The Biological Significance and Regulatory Mechanism of c-Myc Binding Protein 1 (MBP-1)

• Published in: International journal of molecular sciences Vol. 19; no. 12; p. 3868
• Main Authors: Liu, Zijin, Zhang, Aileen, Zheng, Lamei, Johnathan, Abou-Fadel, Zhang, Jun, Zhang, Genfa
• Format: Journal Article
• Language: English
• Published: Switzerland MDPI AG 04.12.2018; MDPI
• Subjects: alternative translated protein; Alzheimer's disease; Amino acids; biological function; Breast; Breast cancer; c-Myc protein; Cervical cancer; Cervix; Crop yield; Drought; ENO; Esophagus; Fertility; Genes; Land use; Localization; Low temperature; Low temperature resistance; MBP-1; Metastases; Metastasis; Myc protein; Oxidation resistance; Oxidative stress; Proteins; Proto-oncogenes; regulatory network; Review; Therapeutic targets; Transcription; Transcription factors; Tumorigenesis; Vertebrates; MBP-1; regulatory network; alternative translated protein; ENO; biological function
• ISSN: 1422-0067; 1661-6596; 1422-0067
• DOI: 10.3390/ijms19123868

Alternatively translated from the gene and expressed in an array of vertebrate and plant tissues, c-Myc binding protein 1 (MBP-1) participates in the regulation of growth in organisms, their development and their environmental responses. As a transcriptional repressor of multiple proto-oncogenes, vertebrate MBP-1 interacts with other cellular factors to attenuate the proliferation and metastasis of lung, breast, esophageal, gastric, bone, prostrate, colorectal, and cervical cancer cells. Due to its tumor-suppressive property, MBP-1 and its downstream targets have been investigated as potential prognostic markers and therapeutic targets for various cancers. In plants, MBP-1 plays an integral role in regulating growth and development, fertility and abiotic stress responses.

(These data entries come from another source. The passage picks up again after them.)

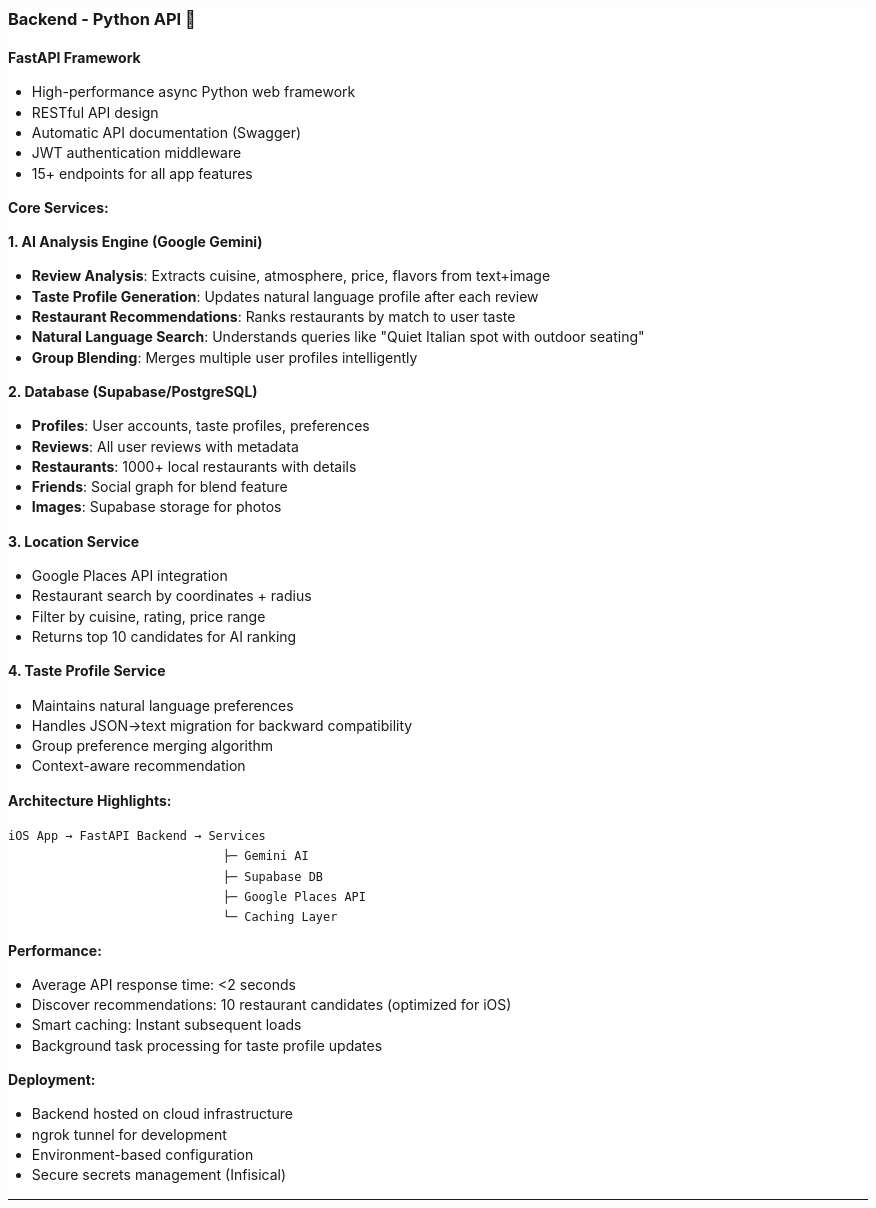 
### **Backend - Python API** 🔧
**FastAPI Framework**
- High-performance async Python web framework
- RESTful API design
- Automatic API documentation (Swagger)
- JWT authentication middleware
- 15+ endpoints for all app features

**Core Services:**

**1. AI Analysis Engine (Google Gemini)**
- **Review Analysis**: Extracts cuisine, atmosphere, price, flavors from text+image
- **Taste Profile Generation**: Updates natural language profile after each review
- **Restaurant Recommendations**: Ranks restaurants by match to user taste
- **Natural Language Search**: Understands queries like "Quiet Italian spot with outdoor seating"
- **Group Blending**: Merges multiple user profiles intelligently

**2. Database (Supabase/PostgreSQL)**
- **Profiles**: User accounts, taste profiles, preferences
- **Reviews**: All user reviews with metadata
- **Restaurants**: 1000+ local restaurants with details
- **Friends**: Social graph for blend feature
- **Images**: Supabase storage for photos

**3. Location Service**
- Google Places API integration
- Restaurant search by coordinates + radius
- Filter by cuisine, rating, price range
- Returns top 10 candidates for AI ranking

**4. Taste Profile Service**
- Maintains natural language preferences
- Handles JSON→text migration for backward compatibility
- Group preference merging algorithm
- Context-aware recommendation

**Architecture Highlights:**
```
iOS App → FastAPI Backend → Services
                              ├─ Gemini AI
                              ├─ Supabase DB
                              ├─ Google Places API
                              └─ Caching Layer
```

**Performance:**
- Average API response time: <2 seconds
- Discover recommendations: 10 restaurant candidates (optimized for iOS)
- Smart caching: Instant subsequent loads
- Background task processing for taste profile updates

**Deployment:**
- Backend hosted on cloud infrastructure
- ngrok tunnel for development
- Environment-based configuration
- Secure secrets management (Infisical)

---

A better understanding of the functions and regulatory factors of MBP-1 in plants may advance current efforts to maximize plant resistance against drought, high salinity, low temperature, and oxidative stress, thus optimizing land use and crop yields. In this review article, we summarize the research advances in biological functions and mechanistic pathways underlying MBP-1, describe our current knowledge of the product and propose future research directions on vertebrate health as well as plant growth, development and abiotic stress responses.